- TASK PROMPT: Using the data that follows, give the number of lines where the string "上次和这次的贴子都是一个问题" occurs, and nothing else.

[Plain-text document sources]
*** Begin section ***

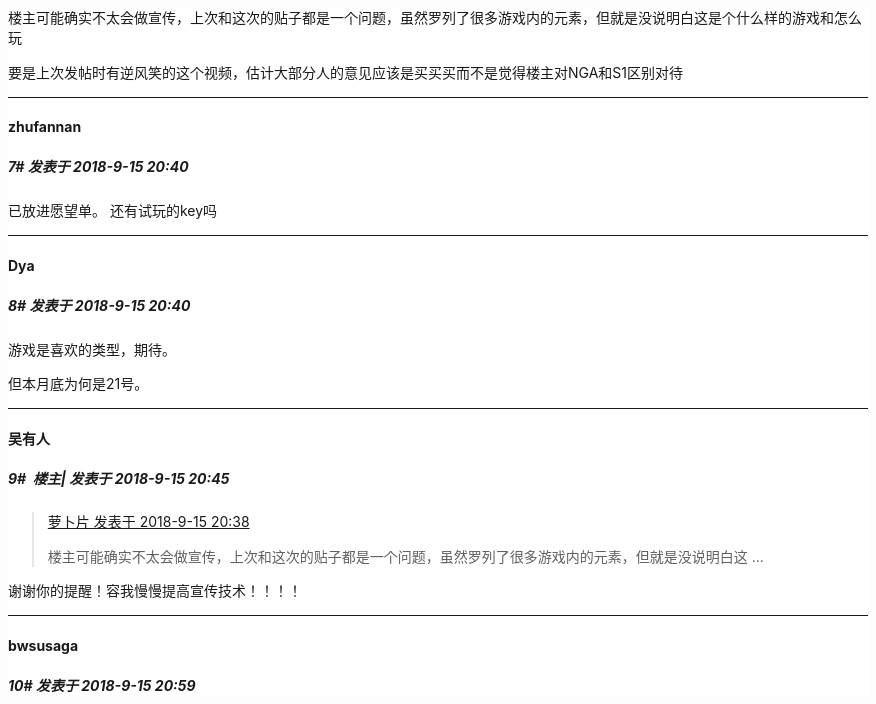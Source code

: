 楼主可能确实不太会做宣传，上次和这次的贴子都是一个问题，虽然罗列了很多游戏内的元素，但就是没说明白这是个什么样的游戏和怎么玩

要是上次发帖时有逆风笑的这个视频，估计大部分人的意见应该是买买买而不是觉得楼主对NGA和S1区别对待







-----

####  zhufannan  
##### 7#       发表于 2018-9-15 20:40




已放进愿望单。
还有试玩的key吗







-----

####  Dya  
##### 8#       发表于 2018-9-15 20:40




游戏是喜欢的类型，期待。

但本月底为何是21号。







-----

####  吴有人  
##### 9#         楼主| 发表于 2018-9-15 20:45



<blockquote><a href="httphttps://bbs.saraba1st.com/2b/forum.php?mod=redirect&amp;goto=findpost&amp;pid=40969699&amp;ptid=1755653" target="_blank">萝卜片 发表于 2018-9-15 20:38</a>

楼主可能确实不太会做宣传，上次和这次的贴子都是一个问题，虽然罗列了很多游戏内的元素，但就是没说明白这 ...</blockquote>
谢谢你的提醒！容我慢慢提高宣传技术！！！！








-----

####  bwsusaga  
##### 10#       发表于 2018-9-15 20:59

*** End section ***
*** Begin section ***

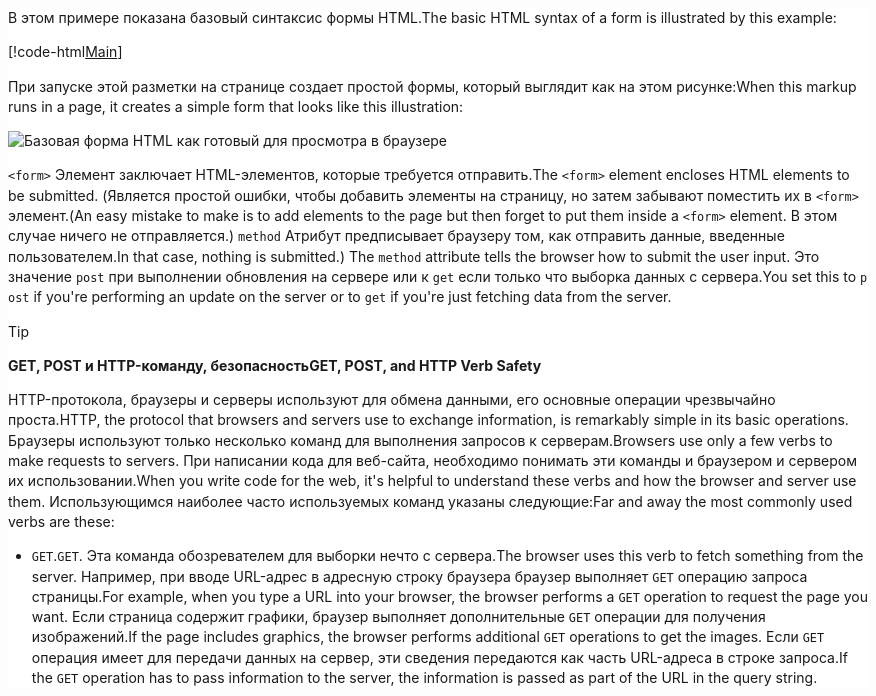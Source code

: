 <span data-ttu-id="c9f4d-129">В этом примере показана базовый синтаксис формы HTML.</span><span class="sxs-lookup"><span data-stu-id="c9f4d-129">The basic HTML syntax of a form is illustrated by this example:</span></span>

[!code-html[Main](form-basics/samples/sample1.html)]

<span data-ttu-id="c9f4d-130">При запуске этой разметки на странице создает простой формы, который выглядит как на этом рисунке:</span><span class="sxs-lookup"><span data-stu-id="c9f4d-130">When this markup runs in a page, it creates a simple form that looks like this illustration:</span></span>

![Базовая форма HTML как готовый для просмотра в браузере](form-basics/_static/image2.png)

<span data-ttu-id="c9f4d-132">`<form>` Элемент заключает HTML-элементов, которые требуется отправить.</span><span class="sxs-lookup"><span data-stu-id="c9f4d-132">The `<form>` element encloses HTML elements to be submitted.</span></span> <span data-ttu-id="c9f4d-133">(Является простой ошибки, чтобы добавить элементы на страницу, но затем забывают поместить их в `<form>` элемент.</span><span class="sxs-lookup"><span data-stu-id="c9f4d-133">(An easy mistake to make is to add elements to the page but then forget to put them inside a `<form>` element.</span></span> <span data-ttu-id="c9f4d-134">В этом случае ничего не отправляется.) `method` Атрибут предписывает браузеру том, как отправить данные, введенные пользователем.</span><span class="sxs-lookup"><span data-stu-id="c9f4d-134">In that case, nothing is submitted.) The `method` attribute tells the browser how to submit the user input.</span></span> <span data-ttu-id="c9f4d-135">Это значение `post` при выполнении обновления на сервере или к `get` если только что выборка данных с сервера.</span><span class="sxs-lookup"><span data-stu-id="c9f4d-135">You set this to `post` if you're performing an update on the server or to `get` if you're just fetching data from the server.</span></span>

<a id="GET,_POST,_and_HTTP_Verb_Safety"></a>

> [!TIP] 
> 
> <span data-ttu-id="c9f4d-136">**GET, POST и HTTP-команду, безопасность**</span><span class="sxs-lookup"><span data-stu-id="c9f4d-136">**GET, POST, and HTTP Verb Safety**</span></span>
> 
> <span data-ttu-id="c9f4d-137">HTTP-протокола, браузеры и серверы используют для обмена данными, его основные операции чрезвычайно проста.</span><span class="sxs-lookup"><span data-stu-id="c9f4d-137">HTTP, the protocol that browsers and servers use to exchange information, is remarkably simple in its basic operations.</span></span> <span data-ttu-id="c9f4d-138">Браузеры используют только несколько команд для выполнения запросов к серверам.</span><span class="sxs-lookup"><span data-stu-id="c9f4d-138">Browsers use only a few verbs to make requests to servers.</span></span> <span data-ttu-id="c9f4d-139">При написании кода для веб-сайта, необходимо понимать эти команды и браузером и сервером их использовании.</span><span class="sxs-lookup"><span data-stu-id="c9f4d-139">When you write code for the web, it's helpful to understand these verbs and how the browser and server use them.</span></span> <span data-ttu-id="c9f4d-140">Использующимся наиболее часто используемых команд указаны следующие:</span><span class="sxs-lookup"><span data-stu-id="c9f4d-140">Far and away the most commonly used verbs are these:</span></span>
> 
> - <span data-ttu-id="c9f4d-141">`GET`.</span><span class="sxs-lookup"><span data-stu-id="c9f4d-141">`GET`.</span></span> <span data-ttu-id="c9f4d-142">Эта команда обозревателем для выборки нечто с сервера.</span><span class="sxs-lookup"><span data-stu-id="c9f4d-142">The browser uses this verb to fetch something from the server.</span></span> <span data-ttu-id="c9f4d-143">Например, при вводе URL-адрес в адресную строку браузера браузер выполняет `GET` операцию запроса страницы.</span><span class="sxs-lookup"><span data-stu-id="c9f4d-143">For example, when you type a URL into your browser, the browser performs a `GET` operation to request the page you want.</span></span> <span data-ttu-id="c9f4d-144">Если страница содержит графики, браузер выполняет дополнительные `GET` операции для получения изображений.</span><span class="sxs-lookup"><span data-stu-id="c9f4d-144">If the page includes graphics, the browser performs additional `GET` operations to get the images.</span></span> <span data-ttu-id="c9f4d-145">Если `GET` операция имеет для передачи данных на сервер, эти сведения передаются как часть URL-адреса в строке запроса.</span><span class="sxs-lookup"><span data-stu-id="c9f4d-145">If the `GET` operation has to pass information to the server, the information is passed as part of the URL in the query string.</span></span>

*** End section ***
*** Begin section ***

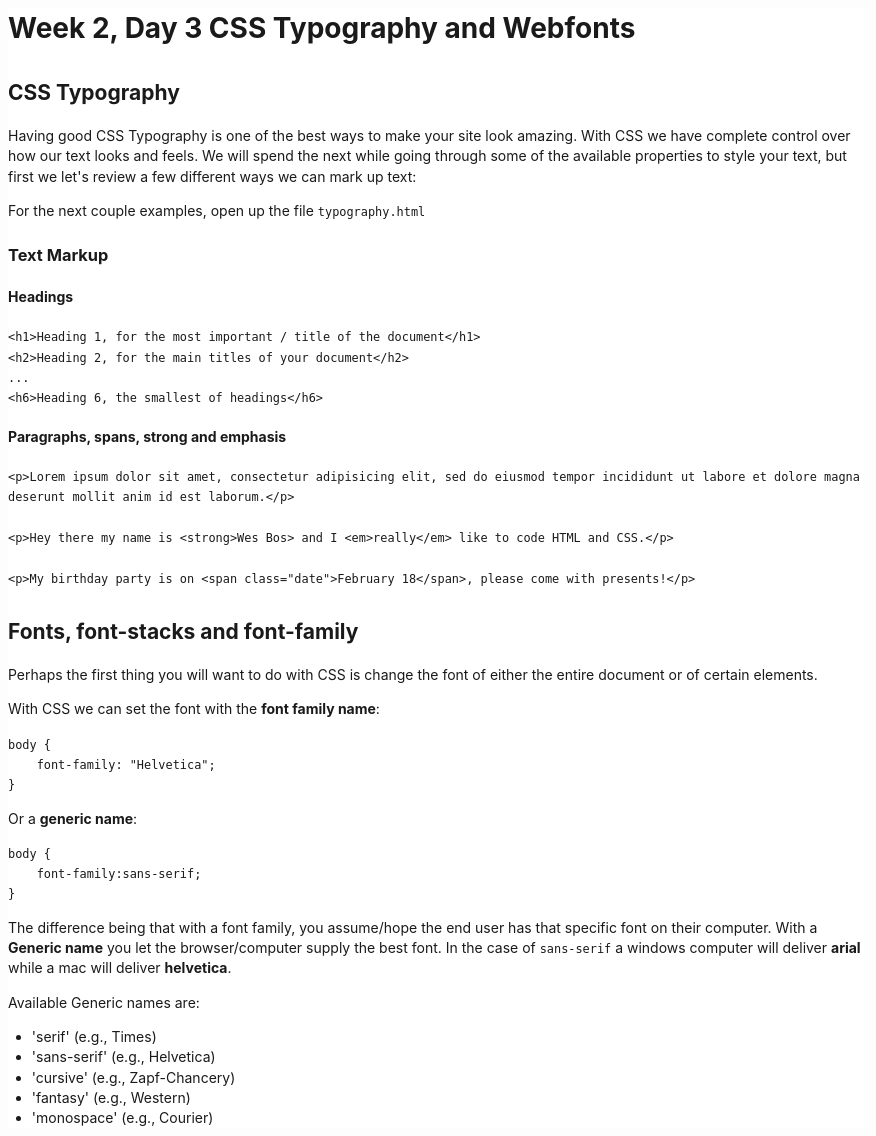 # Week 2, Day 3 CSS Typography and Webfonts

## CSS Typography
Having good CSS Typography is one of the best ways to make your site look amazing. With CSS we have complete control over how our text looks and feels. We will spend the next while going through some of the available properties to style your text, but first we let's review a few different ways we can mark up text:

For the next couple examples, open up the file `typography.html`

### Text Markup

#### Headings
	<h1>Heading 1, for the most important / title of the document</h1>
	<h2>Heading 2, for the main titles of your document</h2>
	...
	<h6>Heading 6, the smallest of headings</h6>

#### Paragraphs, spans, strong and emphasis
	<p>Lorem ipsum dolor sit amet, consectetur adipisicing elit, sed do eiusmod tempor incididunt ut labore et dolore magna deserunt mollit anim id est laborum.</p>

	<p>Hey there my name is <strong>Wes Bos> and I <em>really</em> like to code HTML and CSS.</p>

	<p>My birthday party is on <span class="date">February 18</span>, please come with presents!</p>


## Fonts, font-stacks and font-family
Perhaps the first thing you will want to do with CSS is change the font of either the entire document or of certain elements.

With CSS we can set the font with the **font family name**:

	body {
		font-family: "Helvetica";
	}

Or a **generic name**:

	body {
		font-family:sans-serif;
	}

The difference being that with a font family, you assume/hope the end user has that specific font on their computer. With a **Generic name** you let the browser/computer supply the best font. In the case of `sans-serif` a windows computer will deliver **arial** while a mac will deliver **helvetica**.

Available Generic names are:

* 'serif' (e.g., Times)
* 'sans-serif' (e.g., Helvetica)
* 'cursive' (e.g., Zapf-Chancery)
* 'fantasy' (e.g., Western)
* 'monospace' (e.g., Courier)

*** End section ***

- RESPONSE: 2